* [WHAT IS NEEDED]:
Report the number of lines in the data below that hold "stable", without any other words.
+++ DATA EXCERPTS +++
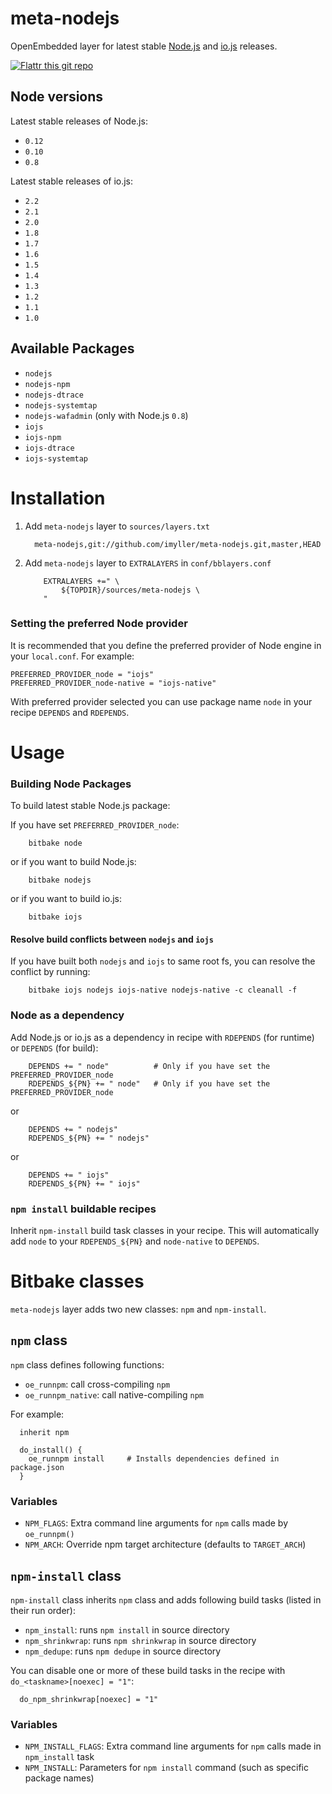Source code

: meta-nodejs
===========
OpenEmbedded layer for latest stable [Node.js](https://nodejs.org/ "Node.js") and [io.js](https://iojs.org/ "io.js") releases. 

[![Flattr this git repo](http://api.flattr.com/button/flattr-badge-large.png)](https://flattr.com/submit/auto?user_id=imyller&url=https://github.com/imyller/meta-nodejs&title=meta-nodejs&language=&tags=github&category=software)

## Node versions

Latest stable releases of Node.js:
 * `0.12`
 * `0.10`
 * `0.8`

Latest stable releases of io.js:
 * `2.2`
 * `2.1`
 * `2.0`
 * `1.8`
 * `1.7`
 * `1.6`
 * `1.5`
 * `1.4`
 * `1.3`
 * `1.2`
 * `1.1`
 * `1.0`

## Available Packages

 * `nodejs`
 * `nodejs-npm`
 * `nodejs-dtrace`
 * `nodejs-systemtap`
 * `nodejs-wafadmin` (only with Node.js `0.8`)
 * `iojs`
 * `iojs-npm`
 * `iojs-dtrace`
 * `iojs-systemtap`

Installation
============

1. Add `meta-nodejs` layer to `sources/layers.txt`

	```
	  meta-nodejs,git://github.com/imyller/meta-nodejs.git,master,HEAD
	```
	
2. Add `meta-nodejs` layer to `EXTRALAYERS` in `conf/bblayers.conf`

	```bitbake
		EXTRALAYERS +=" \
			${TOPDIR}/sources/meta-nodejs \
		"
	```
  
### Setting the preferred Node provider

It is recommended that you define the preferred provider of Node engine in your `local.conf`. For example:
```bitbake
PREFERRED_PROVIDER_node = "iojs"
PREFERRED_PROVIDER_node-native = "iojs-native"
```

With preferred provider selected you can use package name `node` in your recipe `DEPENDS` and `RDEPENDS`.

Usage
=====

### Building Node Packages

To build latest stable Node.js package:

If you have set `PREFERRED_PROVIDER_node`:
```shell
	bitbake node 	
```
or if you want to build Node.js:
```shell
	bitbake nodejs
```
or if you want to build io.js:
```shell
	bitbake iojs
```

#### Resolve build conflicts between `nodejs` and `iojs`

If you have built both `nodejs` and `iojs` to same root fs, you can resolve the conflict by running:

```shell
	bitbake iojs nodejs iojs-native nodejs-native -c cleanall -f
```

### Node as a dependency

Add Node.js or io.js as a dependency in recipe with `RDEPENDS` (for runtime) or `DEPENDS` (for build):

```bitbake
	DEPENDS += " node"			# Only if you have set the PREFERRED_PROVIDER_node	
	RDEPENDS_${PN} += " node"	# Only if you have set the PREFERRED_PROVIDER_node	
```
or 
```bitbake
	DEPENDS += " nodejs"
	RDEPENDS_${PN} += " nodejs"
```
or 
```bitbake
	DEPENDS += " iojs"
	RDEPENDS_${PN} += " iojs"
```

### `npm install` buildable recipes

Inherit `npm-install` build task classes in your recipe. This will automatically add `node` to your `RDEPENDS_${PN}` and `node-native` to `DEPENDS`.

Bitbake classes 
===============

`meta-nodejs` layer adds two new classes: `npm` and `npm-install`.

## `npm` class

`npm` class defines following functions:
 
  * `oe_runnpm`: call cross-compiling `npm`
  * `oe_runnpm_native`: call native-compiling `npm`
  
For example:

```bitbake
  inherit npm

  do_install() {
	oe_runnpm install     # Installs dependencies defined in package.json
  }
```

### Variables

 * `NPM_FLAGS`: Extra command line arguments for `npm` calls made by `oe_runnpm()`
 * `NPM_ARCH`: Override npm target architecture (defaults to `TARGET_ARCH`)

## `npm-install` class

`npm-install` class inherits `npm` class and adds following build tasks (listed in their run order):

  * `npm_install`: runs `npm install` in source directory
  * `npm_shrinkwrap`: runs `npm shrinkwrap` in source directory
  * `npm_dedupe`: runs `npm dedupe` in source directory

You can disable one or more of these build tasks in the recipe with `do_<taskname>[noexec] = "1"`:

```bitbake
  do_npm_shrinkwrap[noexec] = "1"
```

### Variables

 * `NPM_INSTALL_FLAGS`: Extra command line arguments for `npm` calls made in `npm_install` task 
 * `NPM_INSTALL`: Parameters for `npm install` command (such as specific package names)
+++
* [REPLY]:
4